A pandemia da Covid-19 trouxe a reflexão sobre a finitude da vida, assunto até então evitado pelos brasileiros que, culturalmente, estão desacostumados a lidar com a morte.
Com isso, passou a ser frequente a lavratura de escritura de Testamento Vital, que nada mais é do que um documento que estabelece as formas em que o paciente estipula o tratamento que deseja receber para o prolongamento (ou não) da vida, excluindo, especialmente, os que considera invasivos.
Em diversos países já se tem inclusive legislação sobre o tema, mas embora no Brasil ainda não tenha, a demanda por Testamentos Vitais aumentou muito com a pandemia, ou seja, de 2020 para cá.
Isto porque tornou-se necessário, para não dizer indispensável, estabelecermos uma forma digna e condizente com a autonomia da vontade de quem está prestes a morrer. e que seja compatível com o princípio da dignidade humana.

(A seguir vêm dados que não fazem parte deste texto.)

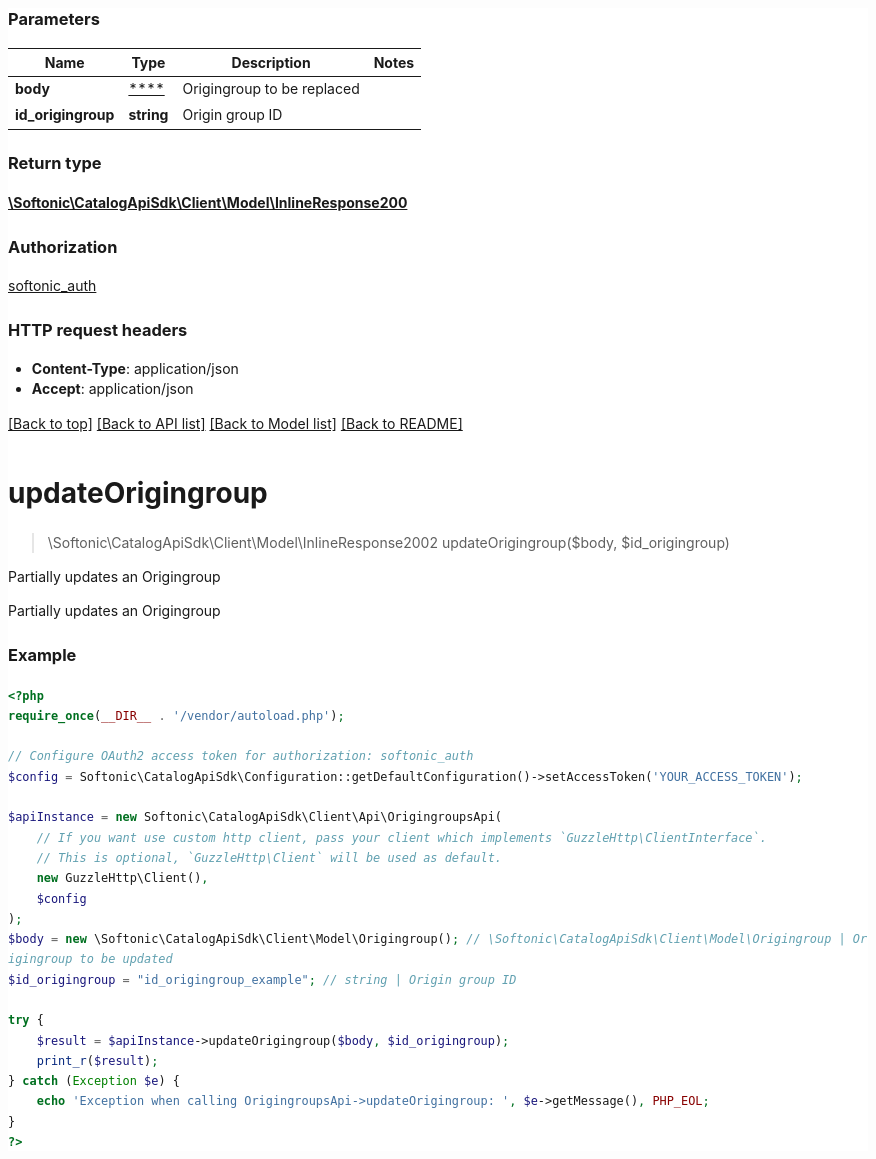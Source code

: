 ### Parameters

Name | Type | Description  | Notes
------------- | ------------- | ------------- | -------------
 **body** | [****](../Model/.md)| Origingroup to be replaced |
 **id_origingroup** | **string**| Origin group ID |

### Return type

[**\Softonic\CatalogApiSdk\Client\Model\InlineResponse200**](../Model/InlineResponse200.md)

### Authorization

[softonic_auth](../../README.md#softonic_auth)

### HTTP request headers

 - **Content-Type**: application/json
 - **Accept**: application/json

[[Back to top]](#) [[Back to API list]](../../README.md#documentation-for-api-endpoints) [[Back to Model list]](../../README.md#documentation-for-models) [[Back to README]](../../README.md)

# **updateOrigingroup**
> \Softonic\CatalogApiSdk\Client\Model\InlineResponse2002 updateOrigingroup($body, $id_origingroup)

Partially updates an Origingroup

Partially updates an Origingroup

### Example
```php
<?php
require_once(__DIR__ . '/vendor/autoload.php');

// Configure OAuth2 access token for authorization: softonic_auth
$config = Softonic\CatalogApiSdk\Configuration::getDefaultConfiguration()->setAccessToken('YOUR_ACCESS_TOKEN');

$apiInstance = new Softonic\CatalogApiSdk\Client\Api\OrigingroupsApi(
    // If you want use custom http client, pass your client which implements `GuzzleHttp\ClientInterface`.
    // This is optional, `GuzzleHttp\Client` will be used as default.
    new GuzzleHttp\Client(),
    $config
);
$body = new \Softonic\CatalogApiSdk\Client\Model\Origingroup(); // \Softonic\CatalogApiSdk\Client\Model\Origingroup | Origingroup to be updated
$id_origingroup = "id_origingroup_example"; // string | Origin group ID

try {
    $result = $apiInstance->updateOrigingroup($body, $id_origingroup);
    print_r($result);
} catch (Exception $e) {
    echo 'Exception when calling OrigingroupsApi->updateOrigingroup: ', $e->getMessage(), PHP_EOL;
}
?>
```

Neste caminho, a Medicina e o Direito se encontraram, já que os cuidados paliativos se tornaram indispensáveis para que essa equação atendesse a ambos os interesses: promover “a qualidade da morte”, ou evitar o prolongamento artificial da vida dos pacientes e o sofrimento de seus familiares, por meio de prevenção e alívio do sofrimento dos mesmos.
A frase “faça tudo o que tiver que fazer”, dita muitas vezes para os médicos, foi mitigada na medida em que ao paciente cabe a escolha de morrer da forma que considera digna. Para isso, é nomeado um procurador de saúde que, na ausência de discernimento e capacidade de decisão do paciente, é quem por ele decide.
Neste diapasão, algumas cláusulas podem ser estabelecidas, como, por exemplo, as relativas aos cuidados proporcionais ao final da vida, onde o paciente estabelece quais são os procedimentos que considera indispensáveis e que não prolongariam a sua existência em detrimento da qualidade de sua vida.
É importante ressaltar que tais disposições são consideradas ortotanásia – ou seja, o não prolongamento artificial do processo natural de morte, o que não se confunde com eutanásia, que constitui crime no Brasil, já que não é considerada uma morte natural.
Visando regulamentar a questão, o Conselho Federal de Medicina (CFM) publicou a Resolução 1.995/2012, intitulada “diretivas antecipadas de vontade” ou “testamento vital” do paciente acometido de doença em estado terminal de vida, apenas em relação à ortotásia, ou seja, morte natural. Isso significa afirmar que o paciente terá respeitada a sua vontade que, repita-se, poderá ser exercida através de um procurador de saúde.
Portanto, estabelecer diretrizes antecipadas de vontade não fere nenhum artigo da legislação brasileira e proporciona ao paciente o prolongamento artificial da vida até onde o mesmo considerar necessário e vital, sendo certo que tal fato, repita-se, não se caracterize como eutanásia.